Le grand ingénieur Albert CAQUOT (1881-1976) et les barrages (par Thierry KERISEL, son petit-fils, ingénieur général des ponts et chaussées er.)
Publié le 31 Juillet 2014
Le grand ingénieur Albert CAQUOT (1881-1976) et les barrages
(par Thierry KERISEL, son petit-fils, ingénieur général des ponts et chaussées er.)
Albert CAQUOT fut l’un des plus grands ingénieurs du 20e siècle. Ses découvertes théoriques et ses réalisations sont très nombreuses, aussi bien dans le domaine de l’aéronautique (ballon d’observation de la guerre 1914- 1918 adopté par toutes les armées et flottes alliées, etc.), que de l’hydraulique ou du génie civil.
Dans ce domaine du génie civil, il a conçu : plus de 400 ponts (dont le pont de la Caille ou pont des Usses en 1928, record mondial de portée à l’époque, le pont Georges V à Glasgow aussi en 1928, le pont Lafayette au dessus de la gare de l’Est à Paris en 1928 et la technique du pont à haubans qu’il a inventée), des barrages, que je vais évoquer, des ouvrages très divers : tunnels, grande écluse de Donzère Mondragon, grande forme de radoub Jean-Bart à Saint Nazaire en 1935, structure interne de la statue du Christ Rédempteur sur la montagne du Corcovado à Rio-de-Janeiro en 1931, centrales électriques, réseaux d’assainissement, môle d’escale, hangars d’aviation, réservoirs de gaz, siphon sous-fluvial (…)
Dans le domaine des barrages, les deux premiers qu’a réalisés Albert CAQUOT sont la Roche-qui-Boit terminé en 1919, et Vezins terminé en 1932, sur la Sélune. Leurs hauteurs sont respectivement de 15 m et 36 m, et leurs longueurs de crête 125 m et 278 m. Les puissances hydrauliques installées sur ces deux barrages sont de 1,75 MW pour La Roche qui Boit et 12,50 MW pour Vezins. Tous deux sont du type à contreforts et voûtes multiples minces en béton armé.
Lorsque les appuis sont trop distants, cette technique du barrage à contreforts permet de réaliser un ouvrage avec une grande économie de matériaux. Le mur multi-voûtes en béton s’appuie sur des contreforts en béton armé encastrés dans la fondation, qui reportent la poussée de l’eau sur les fondations inférieures et sur les rives.
Comme le montre la base internationale de données techniques de génie civil « Structurae », cette technique était très innovante, puisque La Roche-qui-Boit fut le premier barrage de ce type construit en Europe.

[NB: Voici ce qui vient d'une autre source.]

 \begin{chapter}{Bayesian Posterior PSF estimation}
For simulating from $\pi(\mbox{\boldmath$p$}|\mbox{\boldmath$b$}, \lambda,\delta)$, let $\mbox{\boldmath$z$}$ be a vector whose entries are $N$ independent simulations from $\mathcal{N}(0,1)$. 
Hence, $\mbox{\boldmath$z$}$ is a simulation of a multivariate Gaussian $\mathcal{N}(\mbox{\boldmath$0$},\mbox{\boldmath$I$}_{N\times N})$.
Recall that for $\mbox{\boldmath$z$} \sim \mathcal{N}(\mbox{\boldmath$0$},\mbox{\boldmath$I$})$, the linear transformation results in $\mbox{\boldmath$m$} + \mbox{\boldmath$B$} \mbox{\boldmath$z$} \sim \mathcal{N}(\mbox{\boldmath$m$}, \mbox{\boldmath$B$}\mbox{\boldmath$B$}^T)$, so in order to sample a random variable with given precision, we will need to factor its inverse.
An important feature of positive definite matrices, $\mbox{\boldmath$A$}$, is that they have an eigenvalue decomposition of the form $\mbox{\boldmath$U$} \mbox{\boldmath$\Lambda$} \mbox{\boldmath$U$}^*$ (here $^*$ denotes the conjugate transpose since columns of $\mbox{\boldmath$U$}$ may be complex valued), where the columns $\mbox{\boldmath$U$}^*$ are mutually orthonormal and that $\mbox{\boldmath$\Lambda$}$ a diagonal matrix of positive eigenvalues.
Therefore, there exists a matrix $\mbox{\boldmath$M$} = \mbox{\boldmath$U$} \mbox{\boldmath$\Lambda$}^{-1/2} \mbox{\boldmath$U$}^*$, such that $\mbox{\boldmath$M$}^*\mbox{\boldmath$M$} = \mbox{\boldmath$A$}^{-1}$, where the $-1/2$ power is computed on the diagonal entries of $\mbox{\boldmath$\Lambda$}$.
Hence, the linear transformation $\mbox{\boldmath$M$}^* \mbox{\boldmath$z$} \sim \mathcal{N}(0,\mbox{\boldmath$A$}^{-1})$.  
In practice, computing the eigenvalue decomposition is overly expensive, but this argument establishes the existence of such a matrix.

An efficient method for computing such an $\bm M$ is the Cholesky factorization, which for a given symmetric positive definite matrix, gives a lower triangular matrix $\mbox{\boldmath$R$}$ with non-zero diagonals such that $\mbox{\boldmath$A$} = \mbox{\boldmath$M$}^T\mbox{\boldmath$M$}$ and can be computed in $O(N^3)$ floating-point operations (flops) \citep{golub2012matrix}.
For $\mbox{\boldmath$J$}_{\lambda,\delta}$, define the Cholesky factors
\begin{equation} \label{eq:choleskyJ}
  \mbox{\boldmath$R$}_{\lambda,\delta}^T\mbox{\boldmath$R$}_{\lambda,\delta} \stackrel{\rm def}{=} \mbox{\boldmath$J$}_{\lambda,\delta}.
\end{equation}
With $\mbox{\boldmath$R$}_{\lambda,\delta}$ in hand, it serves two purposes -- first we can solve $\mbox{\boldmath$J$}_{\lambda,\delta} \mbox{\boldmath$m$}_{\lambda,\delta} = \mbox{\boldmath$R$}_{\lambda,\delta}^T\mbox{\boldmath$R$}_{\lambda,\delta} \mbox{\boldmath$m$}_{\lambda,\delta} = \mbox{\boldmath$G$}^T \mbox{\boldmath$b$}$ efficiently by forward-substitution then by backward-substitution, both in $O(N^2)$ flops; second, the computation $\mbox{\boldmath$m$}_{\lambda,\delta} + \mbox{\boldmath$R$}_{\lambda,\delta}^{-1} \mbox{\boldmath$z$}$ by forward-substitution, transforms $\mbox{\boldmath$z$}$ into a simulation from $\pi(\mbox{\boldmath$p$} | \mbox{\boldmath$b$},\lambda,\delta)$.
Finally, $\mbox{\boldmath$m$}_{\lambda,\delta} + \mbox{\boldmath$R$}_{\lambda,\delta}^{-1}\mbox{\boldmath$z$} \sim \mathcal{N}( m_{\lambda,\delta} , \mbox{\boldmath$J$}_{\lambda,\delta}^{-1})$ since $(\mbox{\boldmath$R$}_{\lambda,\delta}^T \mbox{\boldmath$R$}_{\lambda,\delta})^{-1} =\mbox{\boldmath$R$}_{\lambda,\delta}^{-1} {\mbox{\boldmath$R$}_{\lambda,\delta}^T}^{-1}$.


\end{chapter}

Albert CAQUOT réalisera ultérieurement avec la même technique : le barrage de Rophémel (Côtes d’Armor) sur la Rance à 15 km au sud de Dinan (1931-1938) (hauteur 27 m et longueur de crête de 126 m), le barrage de La Girotte (1944-49) en Savoie, barrage en haute montagne (1.753 m), au pied du glacier de Tré-la-Tête, sur la rivière Donnet. Se passant d’armatures, Albert CAQUOT conçoit alors des voûtes multiples en béton en forme de demi-tores, côte à côte, l’ensemble se développant sur 510 m en crête sur une hauteur de 48,50 m.
Albert CAQUOT réalisera aussi d’autres barrages : le barrage du Sautet (Isère), sur le Drac, à 40 km au sud-est de Grenoble, mis en service en 1935, arc de 126 m de hauteur et de 80 m de longueur en tête, dans une gorge étroite en forme de V, le barrage de Mantasoa (1937) à Madagascar servant à réguler le cours de l’Ikopa à une soixantaine de kilomètres de Tananarive, la fermeture de la Rance pour la construction à sec de l’usine marémotrice de la Rance (Ille-et-Vilaine) (1961-1966).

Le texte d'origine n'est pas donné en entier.